You suspect that one of the 100 coins in a bag is 60% biased towards heads. You take one coin at random, flip it 50 times and get 30 heads. What is the probability that the coin you chose is biased?

Let’s do this Bayesian challenge step by step. Let B = biased, nB = not biased, and D = outcome (data). The probability that the coin is biased, given the data of 30 heads out of 100 flips,

\\ p(B|D) = \frac{P(D|B)*P(B)}{P(D|B)P(B) + P(D|nB)*P(nB)}

The likelihood, P(Data|B)

The first term of the numerator is called the likelihood. What is the likelihood of getting 30 heads in 50 flips if the coin is biased 60%? We know how to get that quantity – apply a binomial trial with a chance of 0.6 for success and 0.4 for failure. The term in the denominator, P(D|nB)*P(nB), the probability of 30 heads if the coin is not biased, means you make success and failure at 0.5.
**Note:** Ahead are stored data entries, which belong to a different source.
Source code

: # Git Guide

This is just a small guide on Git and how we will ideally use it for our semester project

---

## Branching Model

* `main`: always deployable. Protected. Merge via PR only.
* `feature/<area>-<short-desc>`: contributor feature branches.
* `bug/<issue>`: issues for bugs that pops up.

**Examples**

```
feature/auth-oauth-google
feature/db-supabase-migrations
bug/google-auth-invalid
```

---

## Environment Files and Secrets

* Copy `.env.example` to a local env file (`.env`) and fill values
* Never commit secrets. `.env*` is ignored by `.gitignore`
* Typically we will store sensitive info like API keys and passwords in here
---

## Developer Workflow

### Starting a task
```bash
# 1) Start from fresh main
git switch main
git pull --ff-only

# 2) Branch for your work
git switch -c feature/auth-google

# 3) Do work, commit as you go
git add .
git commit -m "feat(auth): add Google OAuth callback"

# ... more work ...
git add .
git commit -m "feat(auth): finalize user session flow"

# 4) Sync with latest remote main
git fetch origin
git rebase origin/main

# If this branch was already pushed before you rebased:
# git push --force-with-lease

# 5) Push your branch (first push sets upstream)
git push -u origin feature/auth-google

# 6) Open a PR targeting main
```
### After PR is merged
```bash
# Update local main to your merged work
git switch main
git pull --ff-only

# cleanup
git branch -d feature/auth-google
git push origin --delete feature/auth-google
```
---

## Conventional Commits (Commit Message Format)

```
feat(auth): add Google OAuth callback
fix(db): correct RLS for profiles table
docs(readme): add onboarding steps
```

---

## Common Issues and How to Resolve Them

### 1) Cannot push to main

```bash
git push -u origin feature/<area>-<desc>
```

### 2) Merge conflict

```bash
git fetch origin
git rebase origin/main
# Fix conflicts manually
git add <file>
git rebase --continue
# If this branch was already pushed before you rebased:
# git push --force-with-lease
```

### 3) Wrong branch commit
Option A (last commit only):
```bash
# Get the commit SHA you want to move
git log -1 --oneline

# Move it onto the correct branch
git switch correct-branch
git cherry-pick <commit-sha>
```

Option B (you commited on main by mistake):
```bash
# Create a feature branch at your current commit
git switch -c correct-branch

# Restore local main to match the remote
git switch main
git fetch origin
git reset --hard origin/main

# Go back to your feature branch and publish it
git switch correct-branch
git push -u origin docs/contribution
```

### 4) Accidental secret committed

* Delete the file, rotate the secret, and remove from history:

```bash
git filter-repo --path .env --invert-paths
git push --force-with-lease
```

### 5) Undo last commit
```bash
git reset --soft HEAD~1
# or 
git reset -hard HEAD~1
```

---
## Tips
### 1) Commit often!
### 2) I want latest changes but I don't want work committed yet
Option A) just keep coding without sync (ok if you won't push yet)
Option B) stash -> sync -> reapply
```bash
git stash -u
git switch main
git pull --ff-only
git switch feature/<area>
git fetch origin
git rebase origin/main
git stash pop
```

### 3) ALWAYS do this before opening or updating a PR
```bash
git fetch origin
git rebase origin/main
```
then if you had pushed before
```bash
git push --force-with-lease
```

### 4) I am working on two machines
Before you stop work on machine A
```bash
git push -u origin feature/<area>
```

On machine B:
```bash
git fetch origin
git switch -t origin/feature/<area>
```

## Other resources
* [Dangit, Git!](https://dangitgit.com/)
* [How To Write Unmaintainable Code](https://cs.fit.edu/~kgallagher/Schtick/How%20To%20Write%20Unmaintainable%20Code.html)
Since you have the information that 1 in 100 coins is faulty, you chose 1/100 as the prior knowledge. The R code of the calculation is given below.

head_p <- 0.6
tail_q <- 1 - head_p
prior <- 1/100

flip   <- 50
success_head <- 30

prob_bias <- choose(flip, success_head)*(head_p^(success_head))*(tail_q^(flip-success_head))  

head_p <- 0.5
tail_q <- 1 - head_p
prior_no <- 1 - prior
prob_no_bias <- choose(flip, success_head)*(head_p^(success_head))*(tail_q^(flip-success_head))  

post <- (prob_bias*prior)/(prob_bias*prior + prob_no_bias*prior_no )
post

You get a probability of ca. 2.6%. You are not satisfied, and you flip another 50 times and get 35 heads. What is your inference now? Repeat the same calculation, but don’t forget to update your belief from 1 in 100 to 2.6 in 100.